眼帯×CHOCOLATE

でもさ、正直嬉しかったりもする。懐かしいとさえ感じるこの雰囲気。
 

「あー、ごほん。そんじゃまあ、いっちょ魔王の住処に行きますか?」

そう、目的地は銀ちゃんの家。とは言っても、銀ちゃんはきっと居ないから“魔王”に聞こうと言う安易な俺の作戦。

魔王、東雲杏。


「俺達、生きて帰れるかな?」

宙に虚しく浮いた自分の言葉。爽も要も空気を読んでくれたのか、その辺りの事には触れないでいてくれた。戦う前からの戦意喪失は避けてえもんな?

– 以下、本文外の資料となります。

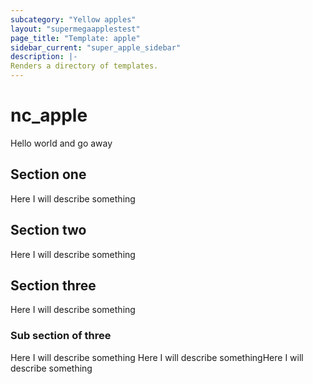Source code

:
 ```yaml
---
subcategory: "Yellow apples"
layout: "supermegaapplestest"
page_title: "Template: apple"
sidebar_current: "super_apple_sidebar"
description: |-
Renders a directory of templates.
---
```


# nc_apple

Hello world and go away

## Section one

Here I will describe something

## Section two

Here I will describe something

## Section three

Here I will describe something

### Sub section of three

Here I will describe something
Here I will describe somethingHere I will describe something
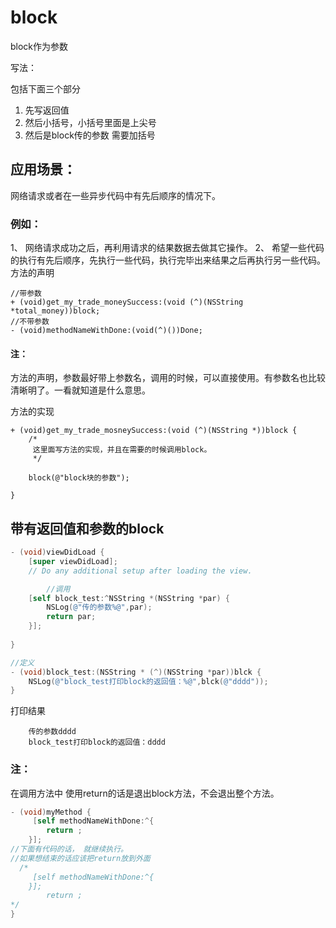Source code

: # block

block作为参数

写法：

包括下面三个部分

1. 先写返回值
2. 然后小括号，小括号里面是上尖号
3. 然后是block传的参数 需要加括号

## 应用场景：

网络请求或者在一些异步代码中有先后顺序的情况下。

### 例如：

1、 网络请求成功之后，再利用请求的结果数据去做其它操作。
2、 希望一些代码的执行有先后顺序，先执行一些代码，执行完毕出来结果之后再执行另一些代码。
方法的声明

```
//带参数
+ (void)get_my_trade_moneySuccess:(void (^)(NSString *total_money))block;
//不带参数
- (void)methodNameWithDone:(void(^)())Done;
```

#### 注：

方法的声明，参数最好带上参数名，调用的时候，可以直接使用。有参数名也比较清晰明了。一看就知道是什么意思。

方法的实现
```
+ (void)get_my_trade_mosneySuccess:(void (^)(NSString *))block {
    /*
     这里面写方法的实现，并且在需要的时候调用block。
     */
    
    block(@"block块的参数");
    
}
```
## 带有返回值和参数的block

```objective-c
- (void)viewDidLoad {
    [super viewDidLoad];
    // Do any additional setup after loading the view.

		//调用 
    [self block_test:^NSString *(NSString *par) {
        NSLog(@"传的参数%@",par);
        return par;
    }];
    
}

//定义
- (void)block_test:(NSString * (^)(NSString *par))blck {
    NSLog(@"block_test打印block的返回值：%@",blck(@"dddd"));
}
```

打印结果

```
	传的参数dddd
	block_test打印block的返回值：dddd
```

### 注：

在调用方法中
使用return的话是退出block方法，不会退出整个方法。

```objective-c
- (void)myMethod {
     [self methodNameWithDone:^{
        return ;
    }]; 
//下面有代码的话， 就继续执行。
//如果想结束的话应该把return放到外面
  /*
     [self methodNameWithDone:^{
    }]; 
        return ;
*/
}
```
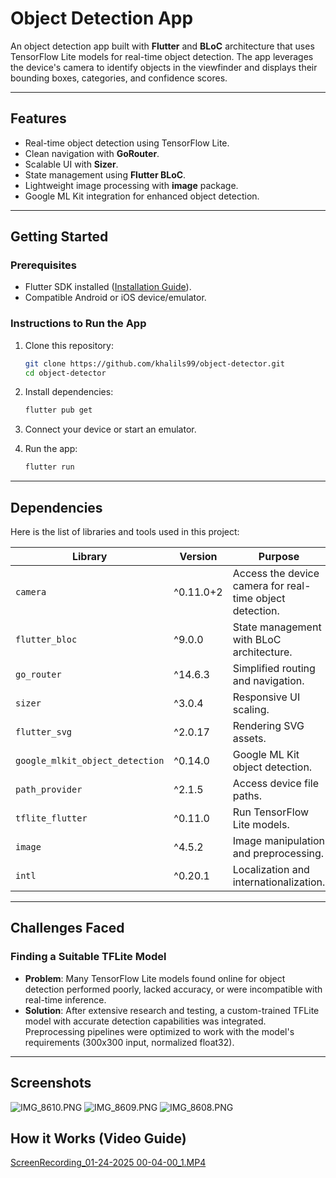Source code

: # Object Detection App

An object detection app built with **Flutter** and **BLoC** architecture that uses TensorFlow Lite models for real-time object detection. The app leverages the device's camera to identify objects in the viewfinder and displays their bounding boxes, categories, and confidence scores.

---

## Features
- Real-time object detection using TensorFlow Lite.
- Clean navigation with **GoRouter**.
- Scalable UI with **Sizer**.
- State management using **Flutter BLoC**.
- Lightweight image processing with **image** package.
- Google ML Kit integration for enhanced object detection.

---

## Getting Started

### Prerequisites
- Flutter SDK installed ([Installation Guide](https://docs.flutter.dev/get-started/install)).
- Compatible Android or iOS device/emulator.

### Instructions to Run the App

1. Clone this repository:
   ```bash
   git clone https://github.com/khalils99/object-detector.git
   cd object-detector
   ```

2. Install dependencies:
   ```bash
   flutter pub get
   ```

3. Connect your device or start an emulator.

4. Run the app:
   ```bash
   flutter run
   ```

---

## Dependencies

Here is the list of libraries and tools used in this project:

| Library                          | Version   | Purpose                                              |
|----------------------------------|-----------|------------------------------------------------------|
| `camera`                        | ^0.11.0+2 | Access the device camera for real-time object detection. |
| `flutter_bloc`                  | ^9.0.0    | State management with BLoC architecture.            |
| `go_router`                     | ^14.6.3   | Simplified routing and navigation.                  |
| `sizer`                         | ^3.0.4    | Responsive UI scaling.                              |
| `flutter_svg`                   | ^2.0.17   | Rendering SVG assets.                               |
| `google_mlkit_object_detection` | ^0.14.0   | Google ML Kit object detection.                    |
| `path_provider`                 | ^2.1.5    | Access device file paths.                           |
| `tflite_flutter`                | ^0.11.0   | Run TensorFlow Lite models.                         |
| `image`                         | ^4.5.2    | Image manipulation and preprocessing.               |
| `intl`                          | ^0.20.1   | Localization and internationalization.              |

---

## Challenges Faced

### Finding a Suitable TFLite Model
- **Problem**: Many TensorFlow Lite models found online for object detection performed poorly, lacked accuracy, or were incompatible with real-time inference.
- **Solution**: After extensive research and testing, a custom-trained TFLite model with accurate detection capabilities was integrated. Preprocessing pipelines were optimized to work with the model's requirements (300x300 input, normalized float32).

---

## Screenshots
![IMG_8610.PNG](..%2FDownloads%2FIMG_8610.PNG)
![IMG_8609.PNG](..%2FDownloads%2FIMG_8609.PNG)
![IMG_8608.PNG](..%2FDownloads%2FIMG_8608.PNG)

## How it Works (Video Guide)
[ScreenRecording_01-24-2025 00-04-00_1.MP4](..%2FDownloads%2FScreenRecording_01-24-2025%2000-04-00_1.MP4)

おしっと無駄に気合いを入れて、二人の道案内役を買って出る。

「ではでは、ついて来い野郎ども!」
「…野郎なんて野蛮ねエ」
「まあ、そこはミッツンだし」

「おい!」

道中、やっといつものペースを取り戻した爽と要に弄られながらも。俺なんでこんな遊ばれんの?と、単純な疑問を浮かべながらも。俺達は無事に銀ちゃんの家の前まで辿りついた。


「銀さまの家、はじめて!」

要の目が輝いております。

「そう言えば俺もはじめて」


ワオ、爽まで目が輝いてるよ。珍しいこともあるもんだ。ああ、俺?ふふん!俺はあるともさ!だって幼なじみだもの!髪の毛を染める時だって入れて貰ったもの!

「「うわ、ウザ…」」

だから、息ピッタリ過ぎだっての!素敵なユニゾンですこと!つうか俺も混ぜて?!たまには俺も仲間に入れてくれよ!マジで!なんて、外でギャーギャー騒いでいると。


「――銀か?!」

荒々しく玄関の扉が開かれたと同時に、黒い影が俺を殺す勢いで押し倒してきた。